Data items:
__________
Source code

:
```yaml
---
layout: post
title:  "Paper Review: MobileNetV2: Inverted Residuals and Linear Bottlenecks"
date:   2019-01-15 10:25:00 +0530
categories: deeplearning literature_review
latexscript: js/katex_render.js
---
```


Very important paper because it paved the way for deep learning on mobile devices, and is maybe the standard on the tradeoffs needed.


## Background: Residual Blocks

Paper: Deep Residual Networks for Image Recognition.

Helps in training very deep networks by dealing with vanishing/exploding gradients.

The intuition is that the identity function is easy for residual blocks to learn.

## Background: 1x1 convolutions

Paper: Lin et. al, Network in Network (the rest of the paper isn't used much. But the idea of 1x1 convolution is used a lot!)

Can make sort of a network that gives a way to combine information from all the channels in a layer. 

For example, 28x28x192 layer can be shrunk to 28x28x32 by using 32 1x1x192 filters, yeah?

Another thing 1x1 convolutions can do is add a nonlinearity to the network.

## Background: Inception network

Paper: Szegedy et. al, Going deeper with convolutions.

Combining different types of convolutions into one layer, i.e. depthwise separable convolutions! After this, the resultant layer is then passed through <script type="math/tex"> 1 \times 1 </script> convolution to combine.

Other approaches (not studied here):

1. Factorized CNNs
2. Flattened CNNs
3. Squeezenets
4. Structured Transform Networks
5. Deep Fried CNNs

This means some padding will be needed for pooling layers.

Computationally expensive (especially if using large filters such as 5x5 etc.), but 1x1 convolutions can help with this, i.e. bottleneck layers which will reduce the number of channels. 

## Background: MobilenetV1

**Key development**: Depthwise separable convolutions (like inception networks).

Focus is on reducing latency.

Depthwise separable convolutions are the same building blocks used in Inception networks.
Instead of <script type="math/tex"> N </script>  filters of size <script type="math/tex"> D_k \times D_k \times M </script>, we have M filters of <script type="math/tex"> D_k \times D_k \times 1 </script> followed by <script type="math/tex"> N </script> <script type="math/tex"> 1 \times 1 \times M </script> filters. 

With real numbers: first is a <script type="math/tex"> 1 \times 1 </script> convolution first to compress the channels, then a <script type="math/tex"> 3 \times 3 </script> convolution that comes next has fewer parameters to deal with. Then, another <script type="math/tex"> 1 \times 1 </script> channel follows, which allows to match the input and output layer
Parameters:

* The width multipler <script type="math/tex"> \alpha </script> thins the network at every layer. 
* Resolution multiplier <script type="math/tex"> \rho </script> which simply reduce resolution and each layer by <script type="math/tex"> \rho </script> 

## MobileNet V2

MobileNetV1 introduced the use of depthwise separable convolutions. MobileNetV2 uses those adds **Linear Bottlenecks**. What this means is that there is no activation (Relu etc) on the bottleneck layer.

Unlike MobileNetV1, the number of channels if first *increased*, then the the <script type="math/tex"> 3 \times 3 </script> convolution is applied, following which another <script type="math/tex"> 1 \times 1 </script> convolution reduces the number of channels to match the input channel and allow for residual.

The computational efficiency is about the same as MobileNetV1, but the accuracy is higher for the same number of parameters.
__________
» HOW TO COMPLETE THIS TASK
Search term "CNNs": return each line of the data that contains it.

» RESULT OF THE TASK
1. Factorized CNNs
2. Flattened CNNs
5. Deep Fried CNNs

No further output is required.